Forty two MPM archival patient tumours were screened for Ki67 and BCL2 by immunohistochemistry and evaluated using standard methods. Ki67 and BCL2 expression was incorporated into a prognostic model to develop Ki67-BCL2 index. Using this index, three hazard groups were identified (high, medium and low risk). Kaplan-Meier survival analysis was performed to assess the significance of these hazard groups in the various clinicopathological categories.
In all clinicopathological categories, high risk group showed poor prognosis compared to low risk group (p = < 0.001). Compared to medium risk, high risk group carried poor prognosis in all tumours, females, epitheloid tumours, peritoneal cancer index (PCI) < 20, ≥ 20, age at diagnosis (AAD) < 60, and ≥ 60 years. Independent of the Ki67-BCL2 index, male, sarcomatoid, PCI ≥ 20 and AAD ≥ 60 were poor prognostic factors. High risk group was an independent poor prognostic factor in all tumours, males, females and age < 60 years. The distribution of high risk: low risk group in male and female was 3: 2 and 2: 3, respectively, indicating a gender difference. Comparing hazard ratios generated by Ki67-BCL2 index to that of either Ki67 or BCL2, as a single prognostic biomarker, there was a reduction of HR values.
Ki67-BCL2 index seems to suggest a more sensitive method of predicting prognosis. However, the current model needs further evaluation in an independent large cohort sample.
恶性腹膜间皮瘤(MPM)是一种罕见的腹膜间皮肿瘤。Ki67 和 BCL2 是几种癌症中确立的预后标志物。高 Ki67 表达表明肿瘤进展,而 BCL2 相似的表达则会减缓肿瘤复制。传统上,MPM 的预后是通过单独以二分法评估的单一生物标志物来衡量的。在这里,我们通过纳入模型中的双重生物标志物来检查预后,以预测生存。
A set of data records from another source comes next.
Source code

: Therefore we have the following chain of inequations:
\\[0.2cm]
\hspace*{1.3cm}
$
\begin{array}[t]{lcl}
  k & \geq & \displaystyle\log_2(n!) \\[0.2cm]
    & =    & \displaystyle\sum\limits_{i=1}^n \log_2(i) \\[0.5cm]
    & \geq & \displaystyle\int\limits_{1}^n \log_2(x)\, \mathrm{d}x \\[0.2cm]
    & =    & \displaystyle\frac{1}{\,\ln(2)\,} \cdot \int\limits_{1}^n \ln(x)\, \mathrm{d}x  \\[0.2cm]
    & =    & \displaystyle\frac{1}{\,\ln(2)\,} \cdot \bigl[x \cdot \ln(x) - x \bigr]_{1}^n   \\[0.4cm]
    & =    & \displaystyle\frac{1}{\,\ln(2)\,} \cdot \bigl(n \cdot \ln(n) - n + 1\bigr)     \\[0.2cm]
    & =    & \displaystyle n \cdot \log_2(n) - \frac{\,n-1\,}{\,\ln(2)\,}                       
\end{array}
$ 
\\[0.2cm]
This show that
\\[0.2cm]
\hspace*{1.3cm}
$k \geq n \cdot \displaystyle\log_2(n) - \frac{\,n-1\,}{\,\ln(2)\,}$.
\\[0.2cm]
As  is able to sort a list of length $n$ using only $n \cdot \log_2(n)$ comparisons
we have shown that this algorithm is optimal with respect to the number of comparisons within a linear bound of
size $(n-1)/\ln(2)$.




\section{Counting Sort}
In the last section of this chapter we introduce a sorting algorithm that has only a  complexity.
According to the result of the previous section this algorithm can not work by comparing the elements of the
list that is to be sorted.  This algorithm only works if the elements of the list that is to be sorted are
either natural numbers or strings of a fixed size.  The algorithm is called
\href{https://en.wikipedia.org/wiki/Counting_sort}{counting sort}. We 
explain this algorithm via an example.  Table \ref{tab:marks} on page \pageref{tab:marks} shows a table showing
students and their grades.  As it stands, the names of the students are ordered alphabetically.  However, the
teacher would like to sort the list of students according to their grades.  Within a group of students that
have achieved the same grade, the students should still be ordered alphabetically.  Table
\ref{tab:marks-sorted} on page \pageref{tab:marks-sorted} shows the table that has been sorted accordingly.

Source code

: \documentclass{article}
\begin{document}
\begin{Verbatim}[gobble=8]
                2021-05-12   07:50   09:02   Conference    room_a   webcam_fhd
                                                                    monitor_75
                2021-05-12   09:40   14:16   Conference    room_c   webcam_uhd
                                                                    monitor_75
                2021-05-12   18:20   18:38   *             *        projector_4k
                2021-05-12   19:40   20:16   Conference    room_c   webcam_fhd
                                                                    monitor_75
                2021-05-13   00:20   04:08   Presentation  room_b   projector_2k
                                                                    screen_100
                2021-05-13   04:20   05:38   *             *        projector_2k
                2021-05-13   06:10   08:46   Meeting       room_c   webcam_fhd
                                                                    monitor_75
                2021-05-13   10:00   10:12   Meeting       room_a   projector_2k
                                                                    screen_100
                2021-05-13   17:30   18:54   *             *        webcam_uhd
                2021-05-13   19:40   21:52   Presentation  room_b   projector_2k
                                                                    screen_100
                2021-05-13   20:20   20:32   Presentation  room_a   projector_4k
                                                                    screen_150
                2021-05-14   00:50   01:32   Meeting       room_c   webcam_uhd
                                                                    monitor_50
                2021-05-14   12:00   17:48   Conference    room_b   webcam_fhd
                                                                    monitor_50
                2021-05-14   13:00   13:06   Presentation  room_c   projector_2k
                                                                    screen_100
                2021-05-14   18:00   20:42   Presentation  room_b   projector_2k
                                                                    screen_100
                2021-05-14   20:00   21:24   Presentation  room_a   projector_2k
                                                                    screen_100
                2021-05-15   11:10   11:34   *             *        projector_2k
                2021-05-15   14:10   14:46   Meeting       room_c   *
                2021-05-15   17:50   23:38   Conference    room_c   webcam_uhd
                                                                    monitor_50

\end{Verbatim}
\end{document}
通过免疫组织化学筛选了 42 例 MPM 存档患者肿瘤的 Ki67 和 BCL2,并使用标准方法进行了评估。Ki67 和 BCL2 表达被纳入预后模型以建立 Ki67-BCL2 指数。使用该指数,确定了三个危险组(高、中、低风险)。进行 Kaplan-Meier 生存分析以评估这些危险组在各种临床病理类别中的意义。
在所有临床病理类别中,与低风险组相比,高风险组的预后较差(p<0.001)。与中风险组相比,高风险组在所有肿瘤、女性、上皮样肿瘤、腹膜癌症指数(PCI)<20、≥20、诊断时年龄(AAD)<60 和≥60 岁中均预后较差。独立于 Ki67-BCL2 指数,男性、肉瘤样、PCI≥20 和 AAD≥60 是不良预后因素。在所有肿瘤、男性、女性和年龄<60 岁中,高风险组是独立的不良预后因素。在男性和女性中,高风险:低风险组的分布分别为 3:2 和 2:3,这表明存在性别差异。将 Ki67-BCL2 指数生成的危险比与 Ki67 或 BCL2 作为单一预后生物标志物生成的危险比进行比较,HR 值降低。
Ki67-BCL2 指数似乎表明了一种更敏感的预测预后的方法。然而,当前的模型需要在独立的大样本队列中进一步评估。